It has been neglected not least because in studying the history of political ideas we have narrowly circumscribed our subject and our evidence. We have sought inappropriately for systematised thought in formal theoretical treatises. So to confine the history of ideas is to pass over other rich documents – as well as histories, poems and plays, proclamations and pictures, ceremonies and other cultural practices – from which we may study political attitudes and debates. It is, then, no accident that some of the most exciting recent discoveries in the history of political ideas have been made by historians of culture, not all of them writing from within the historical academy. In Theatre and Crisis, (Cambridge University Press, 1984), for example, Martin Butler recently uncovered incisive examinations of political ideas in the drama of Caroline England. Roy Strong in Art and Power (Boydell, 1984) furthered his work on the political values and ideas symbolically represented in masque and festival. And most recently and most extensively, Malcolm Smuts has elucidated the political philosophy that informed court culture and especially the philosophy that inspired Inigo Jones' political architecture through a study of Jones' marginalia to Aristotle's Ethics, Plutarch's Moral Works, Polybius and the Italian philosopher Piccolimini. (Smuts, Court Culture and The Origins of a Royalist Tradition in Early Stuart England, Philadelphia, 1987). Like the Aristotelians of Elizabethan Oxford, Jones drew on but also interpreted and adapted his sources. The imitation of the classics was not slavish in Renaissance England. It is the shaping force of classical sources and their interpretation in the light of circumstance and other influences that we now need to study across the spectrum of cultural and political life.

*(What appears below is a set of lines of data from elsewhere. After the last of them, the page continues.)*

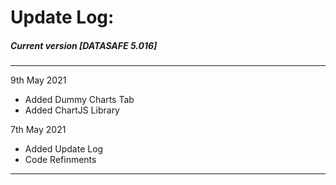 # Update Log:

##### Current version [DATASAFE 5.016]

---

9th May 2021

* Added Dummy Charts Tab
* Added ChartJS Library

7th May 2021

* Added Update Log
* Code Refinments

---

For all the eclecticism and adaptability of the ancient texts, however, their English interpreters of the early seventeenth century appear, for the most part, to have remained conservative. The most conspicuous exception – the justification of rebellion in a series of lectures at Cambridge explicating Tacitus – turns out significantly to have been a Dutchman, the citizen of a country which itself had risen against monarchical authority. In contrast to the French and the Dutch, English political thinkers were generally conservative. Indeed in contrast to the rich body of French texts studied by Professor Salmon (The French Religious Wars in English Political Thought, Oxford University Press, 1959) it is the absence of works of political philosophy, as opposed to political reflections, that is revealing. The English debates of the early Stuart period were not about the fundamental premises – the nature of power and rights, obedience and obligation – but, as John Cooper argued many years ago, about means, about the circumstances in which authority was exercised. It may seem at first that to stress this conservatism is to take us back to the problem posed by Christopher Hill: whence the origins of the radical intellectual ferment of the 1640s?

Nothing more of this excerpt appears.